Introduction: Low adherence to levothyroxine replacement therapy can be up to 27% in some population. Suboptimal levothyroxine replacement in the community is primarily due to medication non-adherence. The Levothyroxine Absorption Test (LAT) is a well-described intervention at confirming medication non-adherence or malabsorption. We audited the short-term and long-term clinical outcomes of patients undergoing LAT at our Centre since 2016.

Methods: LAT: Patients receive a weekly observed oral levothyroxine dose calculated at 1.6 mg x weight x 7 or adjusted based on clinician’s clinical judgment for a total of 4 weeks. Thyroid function tests (TFTs) are measured hourly for 6 hours after the first dose and then weekly thereafter.

Results: 16 patients underwent LAT: 12 patients with persistently raised TSH on levothyroxine replacement (Suboptimal Replacement Group) and four patients who were agreeable to transition off Liothyronine therapy (Transition Group). Suboptimal Replacement Group: Mean referral TSH was 58 mIU/l (range 20.6 to >100). Weekly Levothyroxine dose varied from 700 to 3500 mg. No patient had evidence of malabsorption on day 1 serial TFTs measurements. All patients demonstrated a decrement in TSH levels on weekly TSH monitoring. 9/12 (75%) were discharged back to GP care after LAT. For 10 patients with available follow-up TSH results, euthyroidism (TSH <10 mIU/l) was maintained in 80%, after a mean duration of 2.8 years (range 1-6) since LAT. Transition Group: Three patients were transitioned off Liothyronine therapy and one patient was established on a significantly reduced dose of Liothyronine in combination with Levothyroxine therapy.

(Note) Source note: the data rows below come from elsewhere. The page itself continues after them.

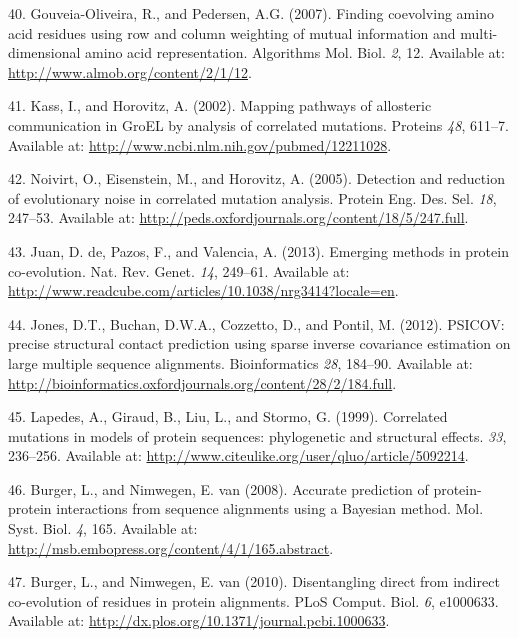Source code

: \documentclass[12pt,a4paper,twoside]{book}
\theoremstyle{definition}
\theoremstyle{definition}
\theoremstyle{remark}
\begin{document}
\hypertarget{ref-Gouveia_Oliveira2007}{}
40. Gouveia-Oliveira, R., and Pedersen, A.G. (2007). Finding coevolving
amino acid residues using row and column weighting of mutual information
and multi-dimensional amino acid representation. Algorithms Mol. Biol.
\emph{2}, 12. Available at: \url{http://www.almob.org/content/2/1/12}.

\hypertarget{ref-Kass2002}{}
41. Kass, I., and Horovitz, A. (2002). Mapping pathways of allosteric
communication in GroEL by analysis of correlated mutations. Proteins
\emph{48}, 611--7. Available at:
\url{http://www.ncbi.nlm.nih.gov/pubmed/12211028}.

\hypertarget{ref-Noivirt2005}{}
42. Noivirt, O., Eisenstein, M., and Horovitz, A. (2005). Detection and
reduction of evolutionary noise in correlated mutation analysis. Protein
Eng. Des. Sel. \emph{18}, 247--53. Available at:
\url{http://peds.oxfordjournals.org/content/18/5/247.full}.

\hypertarget{ref-DeJuan2013}{}
43. Juan, D. de, Pazos, F., and Valencia, A. (2013). Emerging methods in
protein co-evolution. Nat. Rev. Genet. \emph{14}, 249--61. Available at:
\url{http://www.readcube.com/articles/10.1038/nrg3414?locale=en}.

\hypertarget{ref-Jones2012}{}
44. Jones, D.T., Buchan, D.W.A., Cozzetto, D., and Pontil, M. (2012).
PSICOV: precise structural contact prediction using sparse inverse
covariance estimation on large multiple sequence alignments.
Bioinformatics \emph{28}, 184--90. Available at:
\url{http://bioinformatics.oxfordjournals.org/content/28/2/184.full}.

\hypertarget{ref-Lapedes1999}{}
45. Lapedes, A., Giraud, B., Liu, L., and Stormo, G. (1999). Correlated
mutations in models of protein sequences: phylogenetic and structural
effects. \emph{33}, 236--256. Available at:
\url{http://www.citeulike.org/user/qluo/article/5092214}.

\hypertarget{ref-Burger2008}{}
46. Burger, L., and Nimwegen, E. van (2008). Accurate prediction of
protein-protein interactions from sequence alignments using a Bayesian
method. Mol. Syst. Biol. \emph{4}, 165. Available at:
\url{http://msb.embopress.org/content/4/1/165.abstract}.

\hypertarget{ref-Burger2010}{}
47. Burger, L., and Nimwegen, E. van (2010). Disentangling direct from
indirect co-evolution of residues in protein alignments. PLoS Comput.
Biol. \emph{6}, e1000633. Available at:
\url{http://dx.plos.org/10.1371/journal.pcbi.1000633}.
\end{document}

Conclusion: The Levothyroxine Absorption Test offers a successful non-confrontational long-term therapeutic option for the majority of patients with persistently low adherence to daily Levothyroxine replacement therapy for Primary Hypothyroidism. For patients agreeable to transitioning off Liothyronine therapy, LAT offers a useful adjunct at achieving an individualised patient-centred clinical outcome.